Sou uma mulher negra e essa é a coisa que mais me orgulho. Me reconheço, resisto e existo como uma mulher negra. Mas nem sempre foi assim.
Por Ana Luiza Guimarães Pereira enviado para o Portal Geledés
O meu ensino fundamental foi realizado em escola particular, na periferia onde moro. Minha mãe sempre fez questão disso e se virou em mil pra que tal coisa acontecesse. Pois bem, eu tinha 12 anos, estudava em uma escola particular e era uma das únicas alunas negras da minha turma (Re)existiam eu e mais uma outra menina em sala de aula.
Eu demorei muito tempo para cair nas redes dos padrões de beleza racistas. Até os 12 meus cabelos, por exemplo, não eram alisados. Isso potencializava muito as piadas racistas da turma que por diversas vezes eram minimizadas pelos próprios professores. Racismo era/é uma palavra proibida de ser utilizada quando o que está em questão é denuncia-lo dentro das instituições de ensino.

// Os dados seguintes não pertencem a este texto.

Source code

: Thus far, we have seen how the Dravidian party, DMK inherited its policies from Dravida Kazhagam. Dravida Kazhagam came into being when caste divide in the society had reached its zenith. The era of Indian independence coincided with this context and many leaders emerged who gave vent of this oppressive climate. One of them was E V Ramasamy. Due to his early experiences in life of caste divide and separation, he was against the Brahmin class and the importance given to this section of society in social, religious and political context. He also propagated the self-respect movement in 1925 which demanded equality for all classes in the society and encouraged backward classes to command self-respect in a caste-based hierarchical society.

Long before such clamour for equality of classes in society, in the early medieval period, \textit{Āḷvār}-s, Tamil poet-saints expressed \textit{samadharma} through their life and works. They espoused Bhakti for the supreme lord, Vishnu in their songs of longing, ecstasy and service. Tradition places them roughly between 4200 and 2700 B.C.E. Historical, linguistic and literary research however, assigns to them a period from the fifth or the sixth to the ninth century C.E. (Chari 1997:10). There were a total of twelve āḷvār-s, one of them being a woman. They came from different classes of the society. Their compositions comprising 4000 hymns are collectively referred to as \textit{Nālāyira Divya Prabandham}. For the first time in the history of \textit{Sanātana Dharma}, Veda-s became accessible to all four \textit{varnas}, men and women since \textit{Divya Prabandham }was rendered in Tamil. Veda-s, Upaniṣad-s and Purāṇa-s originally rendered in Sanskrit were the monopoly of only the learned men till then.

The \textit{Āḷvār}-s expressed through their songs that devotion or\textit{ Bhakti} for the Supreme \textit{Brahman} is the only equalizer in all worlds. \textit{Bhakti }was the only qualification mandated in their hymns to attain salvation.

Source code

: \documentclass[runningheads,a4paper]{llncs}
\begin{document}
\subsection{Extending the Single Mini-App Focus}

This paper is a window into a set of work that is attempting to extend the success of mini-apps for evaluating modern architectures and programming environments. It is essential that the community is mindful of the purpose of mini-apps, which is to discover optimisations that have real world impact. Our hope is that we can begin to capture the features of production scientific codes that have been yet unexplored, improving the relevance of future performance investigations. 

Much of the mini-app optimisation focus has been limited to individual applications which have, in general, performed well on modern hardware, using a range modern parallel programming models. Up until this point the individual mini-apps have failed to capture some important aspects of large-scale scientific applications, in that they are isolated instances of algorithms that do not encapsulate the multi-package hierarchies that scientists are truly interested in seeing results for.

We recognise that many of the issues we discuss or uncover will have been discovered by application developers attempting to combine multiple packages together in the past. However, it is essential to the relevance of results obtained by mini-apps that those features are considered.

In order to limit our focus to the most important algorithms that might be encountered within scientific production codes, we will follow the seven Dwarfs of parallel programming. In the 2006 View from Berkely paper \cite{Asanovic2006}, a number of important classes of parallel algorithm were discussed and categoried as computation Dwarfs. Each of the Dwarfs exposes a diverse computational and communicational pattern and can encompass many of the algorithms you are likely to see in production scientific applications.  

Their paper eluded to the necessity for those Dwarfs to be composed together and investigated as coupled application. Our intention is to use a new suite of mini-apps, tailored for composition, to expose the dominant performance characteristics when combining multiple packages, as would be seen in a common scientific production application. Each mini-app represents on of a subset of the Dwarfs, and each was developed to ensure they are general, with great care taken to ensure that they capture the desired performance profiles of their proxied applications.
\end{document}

O alvo da parte mais dura do racismo era eu, a outra menina descobriu logo cedo que se juntar com a branquitude era um jeito de pelo menos fingir que não acontecia com ela também, afinal eram todos “amigos”. A verdade é que pra fugir das dores do racismo vendia-se até a alma, o problema disso é que a branquitude cobra e a cobrança vem com juros insustentáveis.

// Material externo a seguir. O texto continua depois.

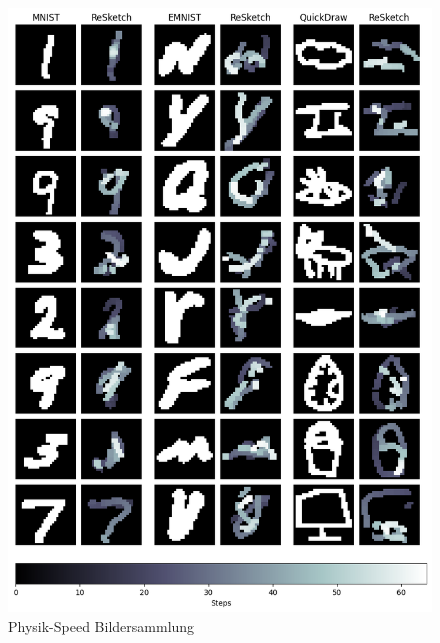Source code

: \begin{figure}[!ht]
    \centering
    \includegraphics[width=\textwidth]{images/resultate/physics-speed.png}
    \caption{Physik-Speed Bildersammlung}
    \label{fig:Physik-Speed}
\end{figure}

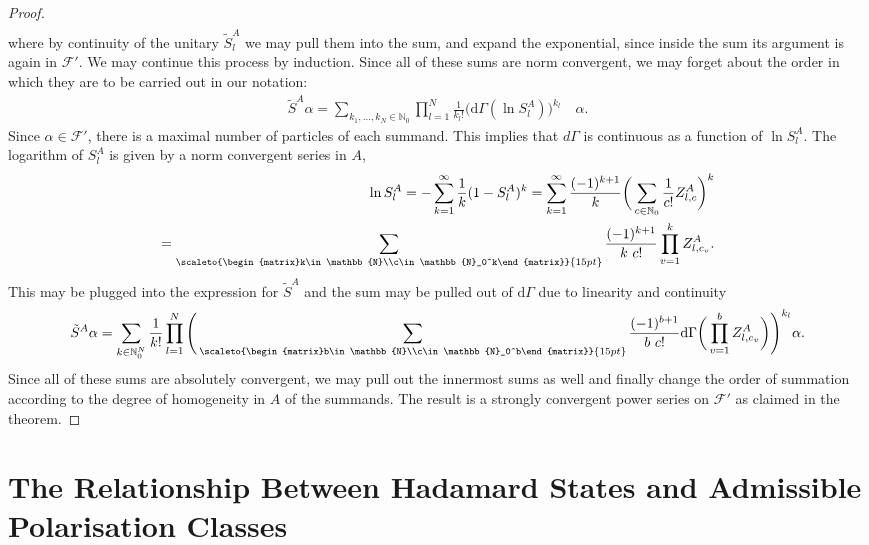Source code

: \documentclass[b5paper,draft,openbib,12pt]{memoir}
\begin{document}
\begin{proof}
\begin{align}
\end{align}
where by continuity of the unitary \(\tilde{S}_{l}^A\) we may pull them into the sum,
and expand the exponential, since inside the sum its argument is again in \(\mathcal{F}'\).
We may continue this process by induction. Since all of these sums are norm convergent, we 
may forget about the order in which they are to be carried out in our notation:
\begin{align}
  \tilde{S}^A\alpha = \sum_{k_1,\dots, k_N\in\mathbb{N}_0}\prod_{l=1}^N \frac{1}{k_l!}\bigg(\mathrm{d}\Gamma(\ln S^A_l)\bigg)^{k_l} \quad \alpha. 
\end{align}
Since \(\alpha\in\mathcal{F}'\), there is a maximal number 
of particles of each summand. This implies that \(d\Gamma\) is 
continuous as a function of \(\ln S^A_l\).
The logarithm of \(S^A_l\) is given by a norm convergent 
series in \(A\),
\begin{align}
  \ln S^A_l=-\sum_{k=1}^\infty \frac{1}{k} (1-S^A_l)^k
  =\sum_{k=1}^\infty \frac{(-1)^{k+1}}{k} \bigg(\sum_{c\in\mathbb{N}_0}\frac{1}{c!} Z_{l,c}^A\bigg)^k\\
=\sum_{\scaleto{\begin{matrix}k\in\mathbb{N}\\c\in\mathbb{N}_0^k\end{matrix}}{15pt}}
  \frac{(-1)^{k+1}}{k ~c!}  \prod_{v=1}^k Z_{l,c_v}^A.
\end{align}
This may be plugged into the expression for \(\tilde{S}^A\)
and the sum may be pulled out of \(\mathrm{d}\Gamma\) due to 
linearity and continuity 
\begin{align}
  \tilde{S}^A\alpha=
  \sum_{k\in\mathbb{N}_0^N}\frac{1}{k!} \prod_{l=1}^N
  \Bigg(\sum_{\scaleto{\begin{matrix}b\in\mathbb{N}\\c\in\mathbb{N}_0^b\end{matrix}}{15pt}}
    \frac{(-1)^{b+1}}{b ~c!}  \mathrm{d}\Gamma\bigg(\prod_{v=1}^b Z_{l,c_v}^A\bigg) \Bigg)^{k_l}\alpha.
\end{align}
Since all of these sums are absolutely convergent, 
we may pull out the innermost sums 
as well and finally change the order of summation according 
to the degree of 
homogeneity in \(A\) of the summands. The result is a 
strongly convergent power series 
on \(\mathcal{F}'\) as claimed in the theorem. 


\end{proof}


\section{The Relationship Between Hadamard States and Admissible Polarisation Classes}\label{sec: hadamard}
\end{document}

Eu, por outro lado, mantive minha alma comigo e isso irritava os brancos. A chibata então começou a pesar cada dia mais. Eu fui eleita a mais feia da turma, as piadas se intensificaram, o isolamento também. É desde de pequena que a gente vai tomando consciência da solidão. Eu me sentia só.
Comecei então a me dedicar mais aos estudos, fui me tornando cada vez melhor, cada bimestre eu me destacava mais. Não preciso dizer o que a branquitude achou disso né?! a mão pesou dessa vez como nunca.

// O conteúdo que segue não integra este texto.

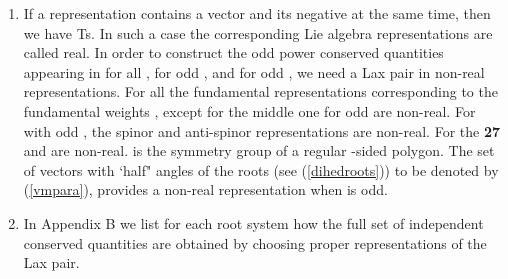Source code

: \documentclass[a4paper,12pt]{article}
\begin{document}
\begin{enumerate}
parametrisation of the \coordHE{} root system:
\begin{equation}\coord{}\boxEquation{
   D_r\ \mbox{root system :}\quad \Delta
   =\{\pm e_j\pm e_k,\quad j,k=1,\ldots,r|
   e_j\in{\bf R}^r, e_j\cdot e_k=\delta_{jk}\}.
   \label{drroots}
}{
   D_r\ \mbox{root system :}\quad \Delta
   =\{\pm e_j\pm e_k,\quad j,k=1,\ldots,r|
   e_j\in{\bf R}^r, e_j\cdot e_k=\delta_{jk}\}.
   }{ecuacion}\coordE{}\end{equation}
\item
If a representation \coordHE{} contains  a vector \myHighlight{\(\mu\)}\coordHE{} and
its negative \myHighlight{\(-\mu\)}\coordHE{} at the same time, then we have Ts\coordHE{}.
In such a case the corresponding Lie algebra
representations are called real.
In order to construct the odd power conserved quantities appearing in
\coordHE{} for all \coordHE{}, \coordHE{} for odd
\coordHE{},
\coordHE{} and \coordHE{} for odd \coordHE{}, we need  a Lax pair in non-real
representations.
For \coordHE{} all the fundamental representations corresponding to the
fundamental weights \coordHE{}, \coordHE{}
except for the middle one
\coordHE{} for odd \coordHE{} are non-real.
 For  \coordHE{} with odd
\coordHE{},  the spinor and anti-spinor
representations are non-real. For \coordHE{} the {\bf 27} and \coordHE{} are non-real.
\coordHE{} is the symmetry group of a regular \coordHE{}-sided polygon.
The set of \coordHE{} vectors with `half" angles
of the roots (see (\ref{dihedroots}))
to be denoted by \coordHE{} (\ref{vmpara}), provides a non-real representation
when \coordHE{} is odd.
\item
In Appendix B we list for each root system how the full set of independent
conserved quantities are obtained by choosing proper representations of the
Lax pair.

\end{enumerate}
\end{document}
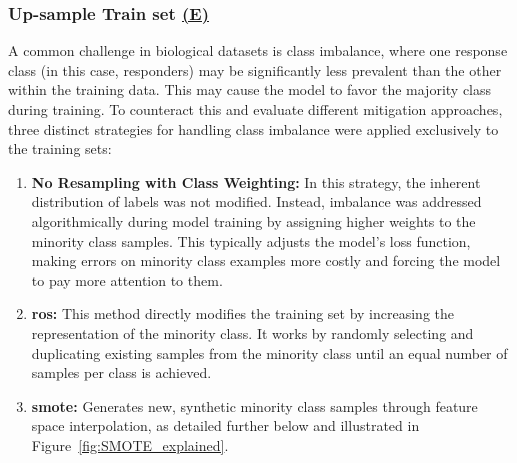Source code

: \documentclass[12pt,a4paper]{report}
\begin{document}
\subsubsection*{Up-sample Train set \hyperref[fig:pipeline-1]{(E)}}
\label{subsubsec:up-sample_train_set}
A common challenge in biological datasets is class imbalance, where one response class (in this case, responders) may be significantly less prevalent than the other within the training data. This may cause the model to favor the majority class during training. To counteract this and evaluate different mitigation approaches, three distinct strategies for handling class imbalance were applied exclusively to the training sets:

\begin{enumerate}
    \item \textbf{No Resampling with Class Weighting:} In this strategy, the inherent distribution of labels  was not modified. Instead, imbalance was addressed algorithmically during model training by assigning higher weights to the minority class samples. This typically adjusts the model's loss function, making errors on minority class examples more costly and forcing the model to pay more attention to them.
    \item \textbf{\gls{ros}:} This method directly modifies the training set by increasing the representation of the minority class. It works by randomly selecting and duplicating existing samples from the minority class until an equal number of samples per class is achieved.
    \item \textbf{\acrfull{smote}:} Generates new, synthetic minority class samples through feature space interpolation, as detailed further below and illustrated in Figure~\ref{fig:SMOTE_explained}.
\end{enumerate}
\end{document}
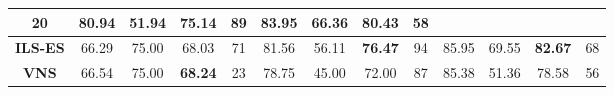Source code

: \begin{table}[H]
{\begin{tabular}{c|cccc|cccc|cccc|}
			20 &
			\multicolumn{1}{c|}{80.94} &
			\multicolumn{1}{c|}{51.94} &
			\multicolumn{1}{c|}{75.14} &
			89 &
			\multicolumn{1}{c|}{83.95} &
			\multicolumn{1}{c|}{66.36} &
			\multicolumn{1}{c|}{80.43} &
			58 \\ \hline
			\multicolumn{1}{|c|}{{\color[HTML]{FE0000} \textbf{ILS-ES}}} &
			\multicolumn{1}{c|}{66.29} &
			\multicolumn{1}{c|}{75.00} &
			\multicolumn{1}{c|}{68.03} &
			71 &
			\multicolumn{1}{c|}{81.56} &
			\multicolumn{1}{c|}{56.11} &
			\multicolumn{1}{c|}{{\color[HTML]{00009B} \textbf{76.47}}} &
			94 &
			\multicolumn{1}{c|}{85.95} &
			\multicolumn{1}{c|}{69.55} &
			\multicolumn{1}{c|}{{\color[HTML]{00009B} \textbf{82.67}}} &
			68 \\ \hline
			\multicolumn{1}{|c|}{\textbf{VNS}} &
			\multicolumn{1}{c|}{66.54} &
			\multicolumn{1}{c|}{75.00} &
			\multicolumn{1}{c|}{{\color[HTML]{00009B} \textbf{68.24}}} &
			23 &
			\multicolumn{1}{c|}{78.75} &
			\multicolumn{1}{c|}{45.00} &
			\multicolumn{1}{c|}{72.00} &
			87 &
			\multicolumn{1}{c|}{85.38} &
			\multicolumn{1}{c|}{51.36} &
			\multicolumn{1}{c|}{78.58} &
			56 \\ \hline
		\end{tabular}%
	}
\end{table}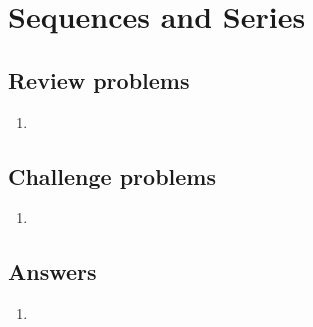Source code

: \section{Sequences and Series}

\subsection{Review problems}

\begin{enumerate}
\item 
\end{enumerate}


\subsection{Challenge problems}

\begin{enumerate}[resume]
\item 
\end{enumerate}


\newpage
\subsection{Answers}

\begin{enumerate}
\item 
\end{enumerate}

Um dia, após uma festinha de colegas de turma, fui cercada por algumas alunas. Elas me diziam que eu fedia. “Minha mãe disse que isso é porque ela é preta, eles tem o cheiro forte mesmo” dizia uma e o restante concordava. Fui para casa arrasada, chorei horrores. Odiei cada traço meu, minha cor, meu cabelo. Assimilei aquilo e passei a me ver como uma pessoa repugnante.
Hoje tenho 20 anos, sou militante negra e pesquisadora. Mesmo tendo desconstruído muita coisa
isso ainda me bate, eu passo desodorante a cada ida ao banheiro. Já tive diversas alergias por isso.
Parece que essa situação fica sempre à beira de se repetir.
As crianças brancas são ensinadas a segurar o chicote e a pesar a mão nas batidas. O chicote é posto
por adultos em uma espécie de herança racista. Ninguém tira, ninguém ensina, e nós desde pequenos vamos apanhando e sofrendo com isso.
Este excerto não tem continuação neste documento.